Unsere Schuld
Es ist alles unsere Schuld. Denn wir haben die Krawatte weggelassen. Offene Hemden finden wir bequemer. Dann haben wir begonnen, nicht mehr „Guten Tag“ zu sagen, sondern „Tag auch“.
Alles unsere Schuld. Denn nach den Krawatten sind die Anzüge verschwunden. Chinos und Sakko geht ja auch. Und die Chinos kann man selber waschen. Das finden wir bequemer, wie es ja auch reicht, „Hi“ oder „Hallo“ zu sagen. Schließlich sind wir alle gleich. Dann haben wir unterlassen, unser Latein und Griechisch zu pflegen. Die Übersetzungen sind okay. Das paßt schon. Einer Dame in den Mantel helfen? Überholt.

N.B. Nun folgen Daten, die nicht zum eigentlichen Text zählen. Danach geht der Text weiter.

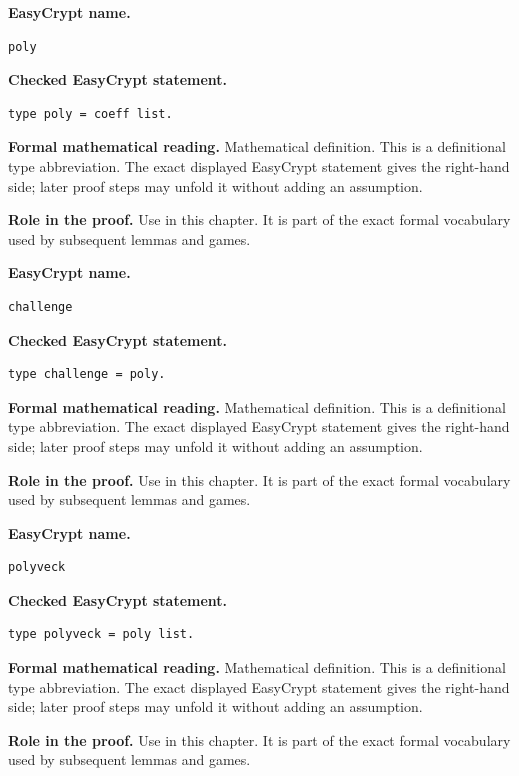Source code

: \begin{formaldefinition}
\noindent\textbf{EasyCrypt name.}
\begin{lstlisting}[language=EasyCrypt,basicstyle=\ttfamily\scriptsize]
poly
\end{lstlisting}
\noindent\textbf{Checked EasyCrypt statement.}
\begin{lstlisting}[language=EasyCrypt,basicstyle=\ttfamily\scriptsize]
type poly = coeff list.
\end{lstlisting}
\noindent\textbf{Formal mathematical reading.}
Mathematical definition. This is a definitional type abbreviation.  The exact displayed EasyCrypt statement gives the right-hand side; later proof steps may unfold it without adding an assumption.

\noindent\textbf{Role in the proof.}
Use in this chapter. It is part of the exact formal vocabulary used by subsequent lemmas and games.

\end{formaldefinition}

\begin{formaldefinition}
\noindent\textbf{EasyCrypt name.}
\begin{lstlisting}[language=EasyCrypt,basicstyle=\ttfamily\scriptsize]
challenge
\end{lstlisting}
\noindent\textbf{Checked EasyCrypt statement.}
\begin{lstlisting}[language=EasyCrypt,basicstyle=\ttfamily\scriptsize]
type challenge = poly.
\end{lstlisting}
\noindent\textbf{Formal mathematical reading.}
Mathematical definition. This is a definitional type abbreviation.  The exact displayed EasyCrypt statement gives the right-hand side; later proof steps may unfold it without adding an assumption.

\noindent\textbf{Role in the proof.}
Use in this chapter. It is part of the exact formal vocabulary used by subsequent lemmas and games.

\end{formaldefinition}

\begin{formaldefinition}
\noindent\textbf{EasyCrypt name.}
\begin{lstlisting}[language=EasyCrypt,basicstyle=\ttfamily\scriptsize]
polyveck
\end{lstlisting}
\noindent\textbf{Checked EasyCrypt statement.}
\begin{lstlisting}[language=EasyCrypt,basicstyle=\ttfamily\scriptsize]
type polyveck = poly list.
\end{lstlisting}
\noindent\textbf{Formal mathematical reading.}
Mathematical definition. This is a definitional type abbreviation.  The exact displayed EasyCrypt statement gives the right-hand side; later proof steps may unfold it without adding an assumption.

\noindent\textbf{Role in the proof.}
Use in this chapter. It is part of the exact formal vocabulary used by subsequent lemmas and games.

\end{formaldefinition}

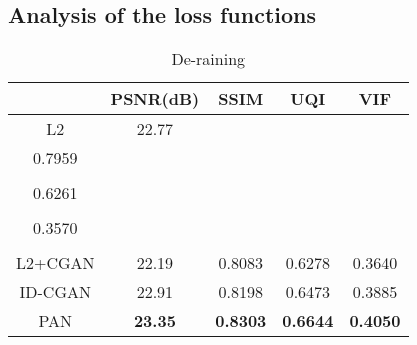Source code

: \documentclass{article}
\begin{document}
\subsection{Analysis of the loss functions}

\begin{table}[!t]
\renewcommand{\arraystretch}{1.5}
\caption{De-raining}
\label{table:deraining}
\centering
\begin{tabular}{|c|c|c|c|c|}
\hline
  & PSNR(dB) & SSIM & UQI & VIF \\
\hline
\hline
 L2 & 22.77 & \\0.7959 \\ & \\0.6261 \\&  \\0.3570 \\ \\
\hline
 L2+CGAN & 22.19 & 0.8083 & 0.6278 & 0.3640 \\
\hline
 ID-CGAN & 22.91 & 0.8198 & 0.6473 & 0.3885\\
\hline
 PAN & {\bf 23.35} & {\bf 0.8303} & {\bf 0.6644} & {\bf 0.4050}\\
\hline
\end{tabular}
\end{table}
\end{document}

Alles unsere Schuld. Denn nach den Anzügen sind die Sakkos im Schrank geblieben. Wozu so förmlich? Das ist bequemer. Dann haben wir begonnen, statt der Klassiker über die Klassiker zu lesen. Das geht schneller. Die Kenner teilen uns das Wesentliche mit, und wir sind hinreichend orientiert. Unsere Frau oder Freundin kann sich die Beifahrertür selber öffnen. Und der Sonntagmorgen ist zum Ausschlafen da.
Unsere Schuld. Denn inzwischen sind sommers die langen Hosen verschwunden; kurze tun’s auch. Wozu sich quälen? Hat doch keinen Sinn! Oder doch? Denn vor einiger Zeit haben wir uns zu wundern bekommen, weshalb unsere und andere Kinder aufwachsen, als hätten sie keine Vorbilder um und vor sich. Kommt die Rede auf Johann Sebastian Bach, Andrea Palladio oder Thomas Mann, ja selbst auf’s Rasenmähen, gähnt uns blasierte Faulheit entgegen.